What to produce:
Of the lines below, copy those that hold the word "admissible".

Records for this exercise:
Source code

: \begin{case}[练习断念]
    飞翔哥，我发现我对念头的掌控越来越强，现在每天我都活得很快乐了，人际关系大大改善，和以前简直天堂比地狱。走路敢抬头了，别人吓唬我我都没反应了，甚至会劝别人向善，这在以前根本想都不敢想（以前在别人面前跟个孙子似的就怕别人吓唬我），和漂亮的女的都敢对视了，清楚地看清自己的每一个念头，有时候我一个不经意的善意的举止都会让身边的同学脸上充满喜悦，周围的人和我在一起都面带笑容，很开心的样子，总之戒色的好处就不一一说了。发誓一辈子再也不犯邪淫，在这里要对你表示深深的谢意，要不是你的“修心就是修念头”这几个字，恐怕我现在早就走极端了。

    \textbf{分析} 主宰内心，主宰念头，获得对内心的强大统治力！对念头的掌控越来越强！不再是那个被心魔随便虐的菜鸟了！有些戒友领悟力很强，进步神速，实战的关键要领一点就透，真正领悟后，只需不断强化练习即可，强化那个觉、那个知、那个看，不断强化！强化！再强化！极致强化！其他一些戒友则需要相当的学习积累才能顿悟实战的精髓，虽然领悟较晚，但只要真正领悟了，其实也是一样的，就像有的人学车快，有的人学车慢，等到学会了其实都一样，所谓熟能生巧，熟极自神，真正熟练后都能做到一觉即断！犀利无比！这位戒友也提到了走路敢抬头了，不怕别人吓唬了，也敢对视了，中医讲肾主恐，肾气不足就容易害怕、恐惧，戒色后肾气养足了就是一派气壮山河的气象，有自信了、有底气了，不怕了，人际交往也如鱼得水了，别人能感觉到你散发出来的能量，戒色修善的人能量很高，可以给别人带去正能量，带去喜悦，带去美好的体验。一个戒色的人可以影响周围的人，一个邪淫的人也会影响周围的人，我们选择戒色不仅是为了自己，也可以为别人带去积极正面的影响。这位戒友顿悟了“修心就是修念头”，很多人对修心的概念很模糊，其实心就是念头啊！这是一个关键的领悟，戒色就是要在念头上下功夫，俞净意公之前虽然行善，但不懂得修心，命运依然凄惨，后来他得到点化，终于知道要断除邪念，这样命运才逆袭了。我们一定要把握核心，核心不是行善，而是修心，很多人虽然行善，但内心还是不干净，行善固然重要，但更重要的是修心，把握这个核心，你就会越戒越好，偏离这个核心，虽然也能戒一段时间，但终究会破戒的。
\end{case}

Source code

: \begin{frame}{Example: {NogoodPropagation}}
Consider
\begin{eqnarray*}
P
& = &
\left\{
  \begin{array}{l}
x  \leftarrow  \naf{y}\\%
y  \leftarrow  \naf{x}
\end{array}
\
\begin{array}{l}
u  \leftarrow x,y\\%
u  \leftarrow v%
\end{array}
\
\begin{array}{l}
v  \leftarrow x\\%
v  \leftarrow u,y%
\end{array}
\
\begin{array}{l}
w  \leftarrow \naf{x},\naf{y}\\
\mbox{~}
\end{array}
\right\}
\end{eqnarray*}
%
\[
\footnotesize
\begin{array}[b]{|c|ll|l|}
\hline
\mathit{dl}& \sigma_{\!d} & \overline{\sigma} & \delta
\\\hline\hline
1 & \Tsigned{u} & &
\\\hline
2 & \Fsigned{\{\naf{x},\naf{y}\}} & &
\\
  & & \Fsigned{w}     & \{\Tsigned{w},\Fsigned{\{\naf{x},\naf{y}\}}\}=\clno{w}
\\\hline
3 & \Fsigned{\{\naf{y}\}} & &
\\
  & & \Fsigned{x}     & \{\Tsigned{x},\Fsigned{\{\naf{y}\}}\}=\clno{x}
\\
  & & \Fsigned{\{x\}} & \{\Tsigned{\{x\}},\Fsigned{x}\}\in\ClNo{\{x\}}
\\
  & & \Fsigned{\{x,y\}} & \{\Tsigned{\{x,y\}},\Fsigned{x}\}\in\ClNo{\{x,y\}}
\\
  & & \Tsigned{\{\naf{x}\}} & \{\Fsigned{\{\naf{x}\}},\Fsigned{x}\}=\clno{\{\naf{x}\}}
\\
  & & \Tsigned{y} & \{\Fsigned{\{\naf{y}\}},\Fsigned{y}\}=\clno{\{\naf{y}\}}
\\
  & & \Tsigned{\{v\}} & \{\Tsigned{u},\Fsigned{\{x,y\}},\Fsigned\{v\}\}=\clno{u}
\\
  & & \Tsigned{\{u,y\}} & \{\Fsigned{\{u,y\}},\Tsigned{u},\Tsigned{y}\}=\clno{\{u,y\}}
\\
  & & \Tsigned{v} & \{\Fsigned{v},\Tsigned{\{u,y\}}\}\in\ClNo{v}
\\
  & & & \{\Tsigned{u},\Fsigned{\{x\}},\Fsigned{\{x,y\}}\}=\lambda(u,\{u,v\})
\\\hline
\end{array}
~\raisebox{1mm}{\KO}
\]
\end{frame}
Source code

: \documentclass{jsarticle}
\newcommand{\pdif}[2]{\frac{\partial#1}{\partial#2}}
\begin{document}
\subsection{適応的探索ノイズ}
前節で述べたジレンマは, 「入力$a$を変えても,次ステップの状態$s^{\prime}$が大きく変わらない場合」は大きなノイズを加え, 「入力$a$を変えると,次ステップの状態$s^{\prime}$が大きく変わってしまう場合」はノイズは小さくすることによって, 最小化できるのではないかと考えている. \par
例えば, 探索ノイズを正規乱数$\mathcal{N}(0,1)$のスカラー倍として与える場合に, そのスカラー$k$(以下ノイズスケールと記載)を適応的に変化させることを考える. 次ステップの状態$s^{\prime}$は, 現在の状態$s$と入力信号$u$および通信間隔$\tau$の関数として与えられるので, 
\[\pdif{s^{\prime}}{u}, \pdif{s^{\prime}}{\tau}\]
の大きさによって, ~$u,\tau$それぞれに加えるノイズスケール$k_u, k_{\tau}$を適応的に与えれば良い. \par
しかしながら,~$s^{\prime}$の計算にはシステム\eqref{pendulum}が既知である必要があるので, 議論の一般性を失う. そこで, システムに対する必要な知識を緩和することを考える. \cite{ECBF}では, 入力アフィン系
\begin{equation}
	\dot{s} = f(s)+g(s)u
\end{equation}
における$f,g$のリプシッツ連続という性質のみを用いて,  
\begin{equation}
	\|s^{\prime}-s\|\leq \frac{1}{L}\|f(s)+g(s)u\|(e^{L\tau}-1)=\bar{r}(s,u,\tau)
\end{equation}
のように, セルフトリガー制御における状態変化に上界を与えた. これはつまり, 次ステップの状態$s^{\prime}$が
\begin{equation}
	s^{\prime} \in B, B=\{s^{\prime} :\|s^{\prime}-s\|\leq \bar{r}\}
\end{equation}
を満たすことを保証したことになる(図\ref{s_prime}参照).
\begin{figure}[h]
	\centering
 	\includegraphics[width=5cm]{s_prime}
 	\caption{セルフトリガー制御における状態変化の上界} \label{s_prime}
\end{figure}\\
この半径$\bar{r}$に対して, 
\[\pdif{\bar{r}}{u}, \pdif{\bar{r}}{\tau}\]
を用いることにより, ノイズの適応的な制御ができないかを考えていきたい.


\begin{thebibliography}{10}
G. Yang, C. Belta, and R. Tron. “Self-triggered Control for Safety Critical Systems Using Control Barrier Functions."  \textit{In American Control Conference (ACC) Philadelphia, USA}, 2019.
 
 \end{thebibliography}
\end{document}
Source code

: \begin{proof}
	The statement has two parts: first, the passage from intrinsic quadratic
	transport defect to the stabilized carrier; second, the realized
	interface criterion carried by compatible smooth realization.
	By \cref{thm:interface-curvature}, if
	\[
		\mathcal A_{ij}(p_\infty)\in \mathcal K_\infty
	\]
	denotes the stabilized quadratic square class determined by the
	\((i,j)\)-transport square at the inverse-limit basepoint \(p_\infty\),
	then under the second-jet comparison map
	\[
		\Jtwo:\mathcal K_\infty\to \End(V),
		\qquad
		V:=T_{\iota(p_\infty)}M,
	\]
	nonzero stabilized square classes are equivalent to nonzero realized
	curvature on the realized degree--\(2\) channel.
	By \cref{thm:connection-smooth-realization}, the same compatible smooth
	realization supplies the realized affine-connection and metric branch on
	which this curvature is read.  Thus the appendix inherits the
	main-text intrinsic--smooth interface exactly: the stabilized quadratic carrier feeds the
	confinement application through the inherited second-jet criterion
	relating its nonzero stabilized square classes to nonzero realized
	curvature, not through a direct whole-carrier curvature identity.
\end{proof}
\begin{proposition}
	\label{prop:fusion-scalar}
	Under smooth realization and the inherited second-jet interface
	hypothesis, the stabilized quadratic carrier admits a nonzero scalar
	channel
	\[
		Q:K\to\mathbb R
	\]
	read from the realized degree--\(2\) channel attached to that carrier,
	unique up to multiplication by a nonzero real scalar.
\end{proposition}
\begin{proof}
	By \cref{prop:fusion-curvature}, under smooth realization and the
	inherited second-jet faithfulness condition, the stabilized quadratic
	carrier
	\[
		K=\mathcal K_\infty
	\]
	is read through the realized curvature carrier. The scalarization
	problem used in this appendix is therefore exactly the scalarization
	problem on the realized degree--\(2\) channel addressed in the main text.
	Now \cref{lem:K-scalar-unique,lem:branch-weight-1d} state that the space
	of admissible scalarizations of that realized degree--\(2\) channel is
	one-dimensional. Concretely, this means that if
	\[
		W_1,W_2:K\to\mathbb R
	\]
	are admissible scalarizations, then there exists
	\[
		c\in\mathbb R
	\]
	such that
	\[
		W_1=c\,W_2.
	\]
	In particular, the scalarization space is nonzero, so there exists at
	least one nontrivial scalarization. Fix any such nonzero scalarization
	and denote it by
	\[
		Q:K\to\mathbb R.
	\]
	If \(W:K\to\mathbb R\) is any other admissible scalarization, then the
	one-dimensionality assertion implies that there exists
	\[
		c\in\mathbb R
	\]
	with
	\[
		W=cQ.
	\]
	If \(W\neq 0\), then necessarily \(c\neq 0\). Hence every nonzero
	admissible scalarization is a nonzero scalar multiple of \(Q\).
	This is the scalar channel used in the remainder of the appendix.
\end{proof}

Problem solution:
	of admissible scalarizations of that realized degree--\(2\) channel is
	are admissible scalarizations, then there exists
	If \(W:K\to\mathbb R\) is any other admissible scalarization, then the
	admissible scalarization is a nonzero scalar multiple of \(Q\).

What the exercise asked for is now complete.